La edición discográfica tiene una doble vida. Por un lado, es un negocio. Y, por el otro, es parte del patrimonio intangible de la humanidad. El lado del negocio está regulado legalmente (a favor de las empresas, obviamente). El otro no. Todos saben cómo se daña una pintura o una escultura y qué significan unos tajos en La ronda nocturna (que además era diurna pero estaba sucia) de Rembrandt o unos martillazos en La piedad de Miguel Angel. La situación de la música grabada es mucho más compleja.

El perjuicio sobre la obra de Gardel, de la que un 88 % resulta inaccesible (la última edición completa de sus más de 800 grabaciones oficiales fue realizada en vinilo hace aproximadamente medio siglo) es un caso testigo. Y la reciente decisión de Litto Nebbia –ver aquí la nota publicada por PáginaI12: https://www.pagina12.com.ar/22953-a-los-tipos-poderosos-de-la-industria-nadie-les-dice-nada– de editar los discos de Los Gatos , cuyos derechos pertenecen (todavía por veinte años más, según la última legislación en la materia) a Sony que, sin embargo, no realizó edición alguna de ese material, pone en escena algunas de las características de la cuestión que deberían ser analizadas. Los sellos discográficos podrán decir, en uno y otro caso, que son empresas privadas, que tienen derecho a decidir qué publicar y qué no y que nada los obliga a abordar emprendimientos comerciales que consideran a priori deficitarios. Y tienen razón. Porque la ley existente no les fija obligación alguna para gozar de ese derecho.  

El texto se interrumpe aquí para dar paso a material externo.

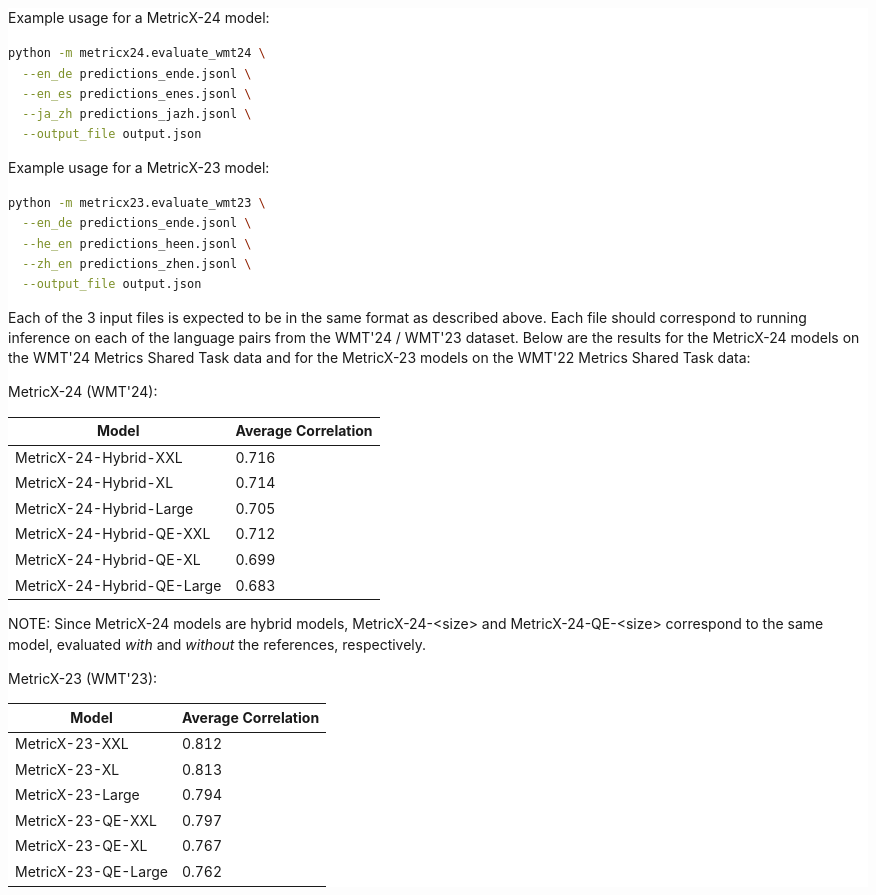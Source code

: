 Example usage for a MetricX-24 model:

```bash
python -m metricx24.evaluate_wmt24 \
  --en_de predictions_ende.jsonl \
  --en_es predictions_enes.jsonl \
  --ja_zh predictions_jazh.jsonl \
  --output_file output.json
```

Example usage for a MetricX-23 model:

```bash
python -m metricx23.evaluate_wmt23 \
  --en_de predictions_ende.jsonl \
  --he_en predictions_heen.jsonl \
  --zh_en predictions_zhen.jsonl \
  --output_file output.json
```

Each of the 3 input files is expected to be in the same format as described
above. Each file should correspond to running inference on each of the language
pairs from the WMT'24 / WMT'23 dataset. Below are the results for the MetricX-24
models on the WMT'24 Metrics Shared Task data and for the MetricX-23 models on
the WMT'22 Metrics Shared Task data:

MetricX-24 (WMT'24):

| Model | Average Correlation |
| -------------------------- | ----- |
| MetricX-24-Hybrid-XXL      | 0.716 |
| MetricX-24-Hybrid-XL       | 0.714 |
| MetricX-24-Hybrid-Large    | 0.705 |
| MetricX-24-Hybrid-QE-XXL   | 0.712 |
| MetricX-24-Hybrid-QE-XL    | 0.699 |
| MetricX-24-Hybrid-QE-Large | 0.683 |

NOTE: Since MetricX-24 models are hybrid models, MetricX-24-\<size\> and
MetricX-24-QE-\<size\> correspond to the same model, evaluated *with* and
*without* the references, respectively.

MetricX-23 (WMT'23):

| Model | Average Correlation |
| ------------------- | ----- |
| MetricX-23-XXL      | 0.812 |
| MetricX-23-XL       | 0.813 |
| MetricX-23-Large    | 0.794 |
| MetricX-23-QE-XXL   | 0.797 |
| MetricX-23-QE-XL    | 0.767 |
| MetricX-23-QE-Large | 0.762 |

En 2011, se incorporó el artículo 5 bis a  la ley 11.723 –Propiedad Intelectual– respecto de los plazos de protección de los fonogramas y de las interpretaciones y ejecuciones musicales fijadas en fonogramas. El proyecto de Ley fue una iniciativa de los legisladores Miguel Angel Pichetto (FPV Río Negro), José Pampuro (FPV Buenos Aires), Ernesto Sanz (UCR Mendoza), Pedro Guastavino (FPV Entre Ríos) y Liliana Fellner (FPV Jujuy). Su cercanía con el deseo de las discográficas se notaba ya en la justificación que esgrimió en su momento Pampuro:  “Un caso claro y paradigmático, es el primer álbum fonográfico interpretado por Mercedes Sosa, titulado La voz de la zafra’ publicado en 1961, y caerá en el dominio público en el inminente 2011 si la legislación no fuera modificada como se aquí se propone”. Más allá de que en el dominio público no se cae, lo que el legislador no decía es que la empresa a la que se le prorrogaba su derecho exlusivo sobre ese disco no había realizado ninguna edición posterior a 1961, en ningún formato.

Dejando de lado la confusión entre la protección a las compañías que editaron un material discográfico por primera vez y el derecho de autor, que nada tiene que ver y que los artistas o sus derecho habientes cobran independientemente de quién publique sus grabaciones, la ley podría ser buena con apenas unos pocos agregados en su reglamentación. La primera es que, transcurridos cincuenta años de publicado un material por primera vez (para no dar a la corrección un carácter retroactivo), los músicos o sus herederos tuvieran derecho a renegociar sus regalías con las compañías. La segunda debería plantear que los sellos discográficos perdieran su derecho de exclusividad sobre toda grabación que permaneciera fuera del catálogo por más de dos años o que fuera editada comercialmente sin recurrir a la máxima tecnología de restauración sonora existente u omitiendo datos existentes de su ficha técnica. Corregir una ley absurda y evitar la legitimación del principio del perro del hortelano sería un primer paso fundamental. El otro, y ya por fuera de la cuestión empresaria, sería que los Estados nacional y provinciales reconocieran lo sonoro como parte del patrimonio cultural y asumieran programas concretos destinados a su rescate, preservación y divulgación.